A África é um dos continentes conhecido como o lugar historicamente repleto de impérios e reinos estruturados politicamente, com organização social que respeita as realidades nativas. O mandinga é um dos vários povos que, desde muito cedo, consolidou o poder governativo e organizado como um Estado tradicional africano.
A queda do Estado de Gana baseada no conselho dos anciões pela invasão Almorávida (séc. XI), possibilitou o surgimento do Império do Mali (1235) após a Batalha de Kirina entre os Susso (liderados pelo Soumaorou Kanté), e os Mandé (liderados pelo Madi Diatta – Sundiatta Keita). Esse último organizou um sistema político e econômico inserindo elementos da cultura Islã-Árabe, presente na sucessão patrilinear e poder centralizada dos árabes do Norte de África (GONÇALVES, 1961).
Em 1537, os Mandinka, provenientes do poder central do império do Mali, invadiram Senegâmbia e fundaram o império de Kaabu, também conhecido como Ngabou ou N’gabu. Esse reino era constituído por diversos povos, dentre os quais destacava-se o povo Mandinka (DJOP, 2013). O Tiramakhan Traoré conquistou as terras do lado Oeste desse império (Mali), enquanto o fiel general do Mansa Madi Sundiatta Keita, afundou o Kanta Kaabú.
O Reino de Kaabú compreendia as terras dos países da Guiné-Bissau, Gâmbia e Casamansa, ao Sul do Senegal. E tinha o embrião do poder Kansalá (centro político), situado na atual região Norte de Gabu, província leste da atual República Guiné-Bissau (LOPES, 1999).

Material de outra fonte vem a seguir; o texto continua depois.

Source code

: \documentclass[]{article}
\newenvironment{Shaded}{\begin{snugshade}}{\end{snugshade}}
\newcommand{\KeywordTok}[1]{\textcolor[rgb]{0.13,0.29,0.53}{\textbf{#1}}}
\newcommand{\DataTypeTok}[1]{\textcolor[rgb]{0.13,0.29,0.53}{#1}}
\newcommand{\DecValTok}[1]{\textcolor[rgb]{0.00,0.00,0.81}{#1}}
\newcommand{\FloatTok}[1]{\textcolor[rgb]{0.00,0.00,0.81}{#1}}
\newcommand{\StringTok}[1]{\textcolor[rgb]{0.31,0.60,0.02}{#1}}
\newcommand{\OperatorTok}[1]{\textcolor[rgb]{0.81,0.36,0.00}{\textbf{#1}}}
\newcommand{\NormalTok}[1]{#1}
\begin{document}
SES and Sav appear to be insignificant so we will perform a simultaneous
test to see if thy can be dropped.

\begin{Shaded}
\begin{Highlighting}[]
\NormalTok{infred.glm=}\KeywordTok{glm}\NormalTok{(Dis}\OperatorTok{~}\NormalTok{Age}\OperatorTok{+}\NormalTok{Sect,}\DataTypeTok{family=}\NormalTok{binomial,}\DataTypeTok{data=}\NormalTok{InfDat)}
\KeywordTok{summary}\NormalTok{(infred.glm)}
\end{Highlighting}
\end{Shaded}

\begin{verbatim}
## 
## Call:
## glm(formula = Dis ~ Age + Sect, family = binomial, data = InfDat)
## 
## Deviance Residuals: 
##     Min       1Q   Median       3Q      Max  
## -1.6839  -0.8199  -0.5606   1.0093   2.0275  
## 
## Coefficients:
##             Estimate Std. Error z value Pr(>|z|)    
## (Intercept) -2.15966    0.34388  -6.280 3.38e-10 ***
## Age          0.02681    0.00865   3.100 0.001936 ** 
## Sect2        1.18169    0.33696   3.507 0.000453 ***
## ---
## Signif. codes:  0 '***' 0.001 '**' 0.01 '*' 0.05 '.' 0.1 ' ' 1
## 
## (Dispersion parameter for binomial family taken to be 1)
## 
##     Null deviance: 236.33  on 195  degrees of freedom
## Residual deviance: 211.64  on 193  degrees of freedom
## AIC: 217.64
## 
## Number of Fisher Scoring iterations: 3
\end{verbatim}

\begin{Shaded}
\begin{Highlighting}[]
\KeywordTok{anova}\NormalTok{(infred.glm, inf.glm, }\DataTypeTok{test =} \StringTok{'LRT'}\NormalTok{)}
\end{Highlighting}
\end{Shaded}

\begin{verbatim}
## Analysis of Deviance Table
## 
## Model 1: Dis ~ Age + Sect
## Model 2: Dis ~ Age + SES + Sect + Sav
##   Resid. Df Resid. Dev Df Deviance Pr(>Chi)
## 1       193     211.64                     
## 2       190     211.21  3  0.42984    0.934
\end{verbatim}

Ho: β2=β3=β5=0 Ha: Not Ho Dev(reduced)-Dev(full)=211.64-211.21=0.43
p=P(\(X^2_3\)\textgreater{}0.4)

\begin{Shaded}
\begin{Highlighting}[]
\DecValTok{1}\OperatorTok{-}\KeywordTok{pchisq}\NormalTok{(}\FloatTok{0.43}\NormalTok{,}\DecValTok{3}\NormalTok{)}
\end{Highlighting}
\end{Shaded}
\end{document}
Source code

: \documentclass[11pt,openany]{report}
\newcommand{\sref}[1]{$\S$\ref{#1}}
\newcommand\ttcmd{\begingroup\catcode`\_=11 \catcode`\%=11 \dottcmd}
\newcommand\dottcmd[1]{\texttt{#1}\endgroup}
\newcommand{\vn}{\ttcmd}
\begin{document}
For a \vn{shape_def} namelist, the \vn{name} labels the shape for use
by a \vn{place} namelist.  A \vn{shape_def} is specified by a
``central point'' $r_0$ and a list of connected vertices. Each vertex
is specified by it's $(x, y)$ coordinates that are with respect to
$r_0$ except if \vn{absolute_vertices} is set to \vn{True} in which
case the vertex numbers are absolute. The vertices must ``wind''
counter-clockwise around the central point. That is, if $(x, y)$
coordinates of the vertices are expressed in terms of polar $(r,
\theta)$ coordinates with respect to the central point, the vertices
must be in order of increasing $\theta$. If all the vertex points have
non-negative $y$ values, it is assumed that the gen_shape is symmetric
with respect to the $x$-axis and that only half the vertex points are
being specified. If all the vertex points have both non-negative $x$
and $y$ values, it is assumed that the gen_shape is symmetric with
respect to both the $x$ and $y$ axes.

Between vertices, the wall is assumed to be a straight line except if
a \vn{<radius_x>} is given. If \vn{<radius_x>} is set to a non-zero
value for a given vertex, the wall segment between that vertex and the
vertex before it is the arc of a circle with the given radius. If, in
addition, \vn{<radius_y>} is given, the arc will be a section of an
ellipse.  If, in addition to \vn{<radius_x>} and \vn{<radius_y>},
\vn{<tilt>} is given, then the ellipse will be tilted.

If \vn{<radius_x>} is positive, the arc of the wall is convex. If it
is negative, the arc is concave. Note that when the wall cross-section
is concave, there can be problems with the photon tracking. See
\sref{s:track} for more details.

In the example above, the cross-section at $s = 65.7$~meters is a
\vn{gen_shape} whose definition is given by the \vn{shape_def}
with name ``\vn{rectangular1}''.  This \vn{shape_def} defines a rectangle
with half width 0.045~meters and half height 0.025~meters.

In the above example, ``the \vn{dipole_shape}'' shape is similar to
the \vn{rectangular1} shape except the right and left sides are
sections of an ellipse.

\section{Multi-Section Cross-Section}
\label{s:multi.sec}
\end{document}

O império do Mali conhecido também como império dos Djalis Mandé (cantores Mandinga) – sofreu uma forte ruptura com o surgimento do reino independente do Kaabu no século XVI, após o declínio do poder central – constituindo, assim, um Estado autônomo com poderes próprio e governado por um Mansa (rei) chamado Sama Koli conhecido como Kaabu Mansabá ou Farim Kaabu, neto de Tiramankhan Traore.
Os Mandinka detinham grande poder político e cultural sobre todo o território de Kaabu. Confiavam os poderes divinos aos Djalan (forças dos seus ancestrais) espalhados pelas quatro principais cidades do império – Kankelefá, Kabintum, Kansalá e Samakantentensuto. As três primeiras eram as principais cidades natais dos Mansas que governaram o império de Kaabu durante esse período.

A estruturação social era feita de Kóntôn’nu, Kordalu e Kabílôlu. Os ferreiros, cantores e caçadores também eram muito importantes na hierarquia social Mandinka desde o início do império.
Kóntôn’nu são sobrenomes das diferentes famílias que faziam parte do império tais como – Sani, Mané, Sonco, Djambam e vários outros.
Já o Kordalu é junção das famílias de diversos sobrenomes que viviam lado a lado e constituíram um laço de vizinhança como se fossem famílias de raiz.
O Kabílolu são gerações que compunham o Império.
Durante esse período passaram os reinados de Sama Koli, Mama Cadi Sani, Mansa Bacari e até o mais notório e último rei do império de Kaabu o Mansa Mama Djankè Wali.
Segundo Lalo Kebba Drammeh, Mama Djankè Wali foi um rei Mandinka que teve um reinado repleto de valentia e bravura. Ele era muito querido pelo seu povo. Nasceu na cidade de Kabintum, dentro de uma das províncias do reino de Kaabu. Quando chegou a sua vez para subir o trono e governar Kaabu, era necessário passar pelas aprovações dos quatro principais Djalan em diferentes cidades do império. Era um ritual que todos os Mansas faziam antes de assumir o trono. Este ritual foi acompanhado pelos mestres Mandinka, sábios das diferentes dinastias e as pessoas comuns junto dos cânticos da honra e fidelidade a um Mansa. (Hoje os rituais dos Djalan não existem na etnia Mandinka devido a sua islamização.)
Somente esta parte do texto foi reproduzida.